So this bundle of content claims to be contra the kooks - in opposition to the kooks. Which might lead a reasonable visitor to ask - what is a kook? Well, to state the obvious, it's defined as a person who is crazy or eccentric in American vernacular. But I'll use it in this body of writing to refer to supporters of radical right-wing parties generally and supporters of Donald Trump in the United States in particular. And I'll use it in this way as part of a demonstration that their views are not valid ones deserving of any respect or deference, as they substantially lack any factual, political, ethical, or moral content.
This use of kooks is also my attempt to account for the linguistic black hole in which opponents of these groups find themselves. Fascism, Nazism, anocracy, Orbanism, illiberal democracy, managed democracy, semi-democracy, authoritarian – all of these terms and many more are bandied about without any being analogous to the challenge the current movement poses to the United States and the "Western" democracies more generally. One of the more compelling ones is "competitive authoritarianism" in which authoritarian governments have lively opposition who can sometimes win, but are systematically sidelined, with all institutions public and private in the regime's hands by a variety of inducements. Brendan Nyhan lays out the reading on this nicely:
Steve Levitsky, co-author of How Democracies Die "the U.S. is sliding toward a more 21st-century model of autocracy: competitive authoritarianism" www.theatlantic.com/ideas/archiv... "A failure to resist... could pave the way for authoritarian entrenchment" www.foreignaffairs.com/united-state...
— Brendan Nyhan (@brendannyhan.bsky.social) 2025-02-11T15:15:08.554Z
Ryan Cooper in his prescient article These Are the Stakes in 2022 hints at who "kooks" might be:
So let us consider what might happen should the conservative movement succeed in their attempt to abolish our democratic republic and install themselves in permanent power.
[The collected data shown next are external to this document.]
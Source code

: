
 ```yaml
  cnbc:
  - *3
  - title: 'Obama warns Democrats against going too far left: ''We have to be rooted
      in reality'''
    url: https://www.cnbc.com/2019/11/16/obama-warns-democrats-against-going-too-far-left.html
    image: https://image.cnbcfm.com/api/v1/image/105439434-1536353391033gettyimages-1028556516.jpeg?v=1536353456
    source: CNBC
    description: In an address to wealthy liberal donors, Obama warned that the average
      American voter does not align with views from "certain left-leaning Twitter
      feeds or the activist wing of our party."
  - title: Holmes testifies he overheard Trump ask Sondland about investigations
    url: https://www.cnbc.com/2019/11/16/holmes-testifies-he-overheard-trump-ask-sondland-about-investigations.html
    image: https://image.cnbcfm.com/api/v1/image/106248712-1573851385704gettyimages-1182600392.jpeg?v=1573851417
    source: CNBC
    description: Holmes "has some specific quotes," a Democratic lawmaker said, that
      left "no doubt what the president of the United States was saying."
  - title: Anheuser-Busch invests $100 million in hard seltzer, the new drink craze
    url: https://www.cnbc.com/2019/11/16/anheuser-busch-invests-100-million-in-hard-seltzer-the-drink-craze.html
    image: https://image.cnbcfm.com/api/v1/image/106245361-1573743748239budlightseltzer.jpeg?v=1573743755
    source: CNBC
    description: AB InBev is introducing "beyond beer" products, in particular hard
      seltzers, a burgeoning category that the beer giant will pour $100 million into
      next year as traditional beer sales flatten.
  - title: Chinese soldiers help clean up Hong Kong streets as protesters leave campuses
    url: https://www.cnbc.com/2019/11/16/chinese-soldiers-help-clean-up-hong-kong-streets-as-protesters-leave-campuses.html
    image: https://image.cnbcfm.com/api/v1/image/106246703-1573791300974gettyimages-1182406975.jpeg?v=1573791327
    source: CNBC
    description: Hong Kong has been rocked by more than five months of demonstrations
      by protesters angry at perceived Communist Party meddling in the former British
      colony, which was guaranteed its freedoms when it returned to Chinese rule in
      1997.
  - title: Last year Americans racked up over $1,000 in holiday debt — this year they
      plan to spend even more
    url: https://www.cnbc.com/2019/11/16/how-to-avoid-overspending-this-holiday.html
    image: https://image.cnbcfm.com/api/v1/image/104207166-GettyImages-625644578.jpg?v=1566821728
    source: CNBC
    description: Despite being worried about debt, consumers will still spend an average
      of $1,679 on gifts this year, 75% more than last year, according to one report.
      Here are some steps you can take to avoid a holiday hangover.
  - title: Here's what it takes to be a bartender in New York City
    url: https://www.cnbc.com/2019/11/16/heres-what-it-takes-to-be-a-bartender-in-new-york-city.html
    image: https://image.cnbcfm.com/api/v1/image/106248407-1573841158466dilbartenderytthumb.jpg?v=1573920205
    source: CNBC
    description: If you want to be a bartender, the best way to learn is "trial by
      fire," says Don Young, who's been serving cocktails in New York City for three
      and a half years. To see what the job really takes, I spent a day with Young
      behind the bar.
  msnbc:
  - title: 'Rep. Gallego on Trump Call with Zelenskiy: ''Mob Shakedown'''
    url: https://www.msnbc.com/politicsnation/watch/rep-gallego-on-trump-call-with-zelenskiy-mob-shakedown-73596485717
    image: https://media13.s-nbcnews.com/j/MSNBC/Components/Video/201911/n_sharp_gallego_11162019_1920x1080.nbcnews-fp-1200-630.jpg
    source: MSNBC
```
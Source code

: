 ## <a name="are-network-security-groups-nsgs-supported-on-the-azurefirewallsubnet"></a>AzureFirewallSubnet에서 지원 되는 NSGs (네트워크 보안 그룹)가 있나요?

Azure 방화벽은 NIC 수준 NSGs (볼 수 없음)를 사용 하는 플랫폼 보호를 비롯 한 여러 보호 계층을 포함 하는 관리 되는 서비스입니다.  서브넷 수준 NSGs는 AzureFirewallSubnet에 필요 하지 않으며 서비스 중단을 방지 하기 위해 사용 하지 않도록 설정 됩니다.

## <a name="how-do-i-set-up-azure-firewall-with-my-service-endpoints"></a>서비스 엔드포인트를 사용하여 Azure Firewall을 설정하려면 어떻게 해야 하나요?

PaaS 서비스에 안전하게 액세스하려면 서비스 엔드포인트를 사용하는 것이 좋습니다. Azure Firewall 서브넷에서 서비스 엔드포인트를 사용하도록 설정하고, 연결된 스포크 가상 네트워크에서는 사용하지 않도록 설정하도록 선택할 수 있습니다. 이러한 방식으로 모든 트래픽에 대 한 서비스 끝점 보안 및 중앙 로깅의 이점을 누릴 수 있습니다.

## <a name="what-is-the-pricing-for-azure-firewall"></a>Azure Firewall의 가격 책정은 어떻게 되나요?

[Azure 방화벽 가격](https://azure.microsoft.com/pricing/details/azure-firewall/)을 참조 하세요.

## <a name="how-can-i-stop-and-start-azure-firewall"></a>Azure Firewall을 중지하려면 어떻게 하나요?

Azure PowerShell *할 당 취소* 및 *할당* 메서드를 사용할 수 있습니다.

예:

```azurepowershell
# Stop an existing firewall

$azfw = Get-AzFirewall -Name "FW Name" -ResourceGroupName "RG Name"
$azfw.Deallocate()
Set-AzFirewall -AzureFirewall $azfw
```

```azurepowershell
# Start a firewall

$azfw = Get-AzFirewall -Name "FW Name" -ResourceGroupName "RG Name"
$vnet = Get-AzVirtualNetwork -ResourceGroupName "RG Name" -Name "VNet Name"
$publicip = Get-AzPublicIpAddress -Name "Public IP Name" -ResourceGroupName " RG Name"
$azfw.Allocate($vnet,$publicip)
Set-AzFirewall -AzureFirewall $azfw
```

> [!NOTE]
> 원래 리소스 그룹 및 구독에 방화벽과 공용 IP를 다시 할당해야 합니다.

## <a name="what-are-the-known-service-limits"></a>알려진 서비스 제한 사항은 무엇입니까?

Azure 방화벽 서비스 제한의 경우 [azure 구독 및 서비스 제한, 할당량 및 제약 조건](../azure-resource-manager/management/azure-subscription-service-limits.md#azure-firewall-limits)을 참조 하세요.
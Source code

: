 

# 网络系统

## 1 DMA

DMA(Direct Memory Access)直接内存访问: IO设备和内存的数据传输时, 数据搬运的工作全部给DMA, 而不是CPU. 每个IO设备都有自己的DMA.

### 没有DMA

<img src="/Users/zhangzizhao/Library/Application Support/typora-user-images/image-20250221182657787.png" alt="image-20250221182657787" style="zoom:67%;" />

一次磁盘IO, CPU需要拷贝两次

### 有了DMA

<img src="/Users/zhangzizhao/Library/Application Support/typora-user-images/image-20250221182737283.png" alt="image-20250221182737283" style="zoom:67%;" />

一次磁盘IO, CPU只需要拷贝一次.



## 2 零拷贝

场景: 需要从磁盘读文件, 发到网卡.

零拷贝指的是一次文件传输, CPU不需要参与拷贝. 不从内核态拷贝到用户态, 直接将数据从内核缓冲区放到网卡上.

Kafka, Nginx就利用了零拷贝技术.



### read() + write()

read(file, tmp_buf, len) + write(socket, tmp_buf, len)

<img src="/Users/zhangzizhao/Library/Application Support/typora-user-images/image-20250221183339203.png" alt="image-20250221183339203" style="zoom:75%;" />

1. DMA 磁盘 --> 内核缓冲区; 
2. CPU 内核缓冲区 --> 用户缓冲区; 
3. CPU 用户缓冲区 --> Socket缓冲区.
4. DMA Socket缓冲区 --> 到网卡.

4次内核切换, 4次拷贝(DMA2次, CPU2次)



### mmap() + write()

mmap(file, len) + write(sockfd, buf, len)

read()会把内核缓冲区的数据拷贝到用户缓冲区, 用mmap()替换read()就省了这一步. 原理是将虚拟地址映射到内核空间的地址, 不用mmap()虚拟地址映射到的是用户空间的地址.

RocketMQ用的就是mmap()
Thinking again of Rome, I think it is fair to say that none of the current crop of would-be tyrants are remotely comparable to Augustus or Diocletian, who were ruthless but still among the most competent leaders in history. Instead the GOP is brimming over with imbeciles, propaganda-addled maniacs, sex pests, and/or drug fiends—like some political party composed entirely of the most degenerate Roman emperors assembled over the entire five-century lifespan of the empire.
But Ryan here is really referring to the leaders of the Trump cult, and he presciently picks out Musk as one of them before Musk fell down the kook rabbit hole. But it can't really be that all the people who want this are imbeciles and propaganda-addled maniacs – though a great many seem to be. So what's going on?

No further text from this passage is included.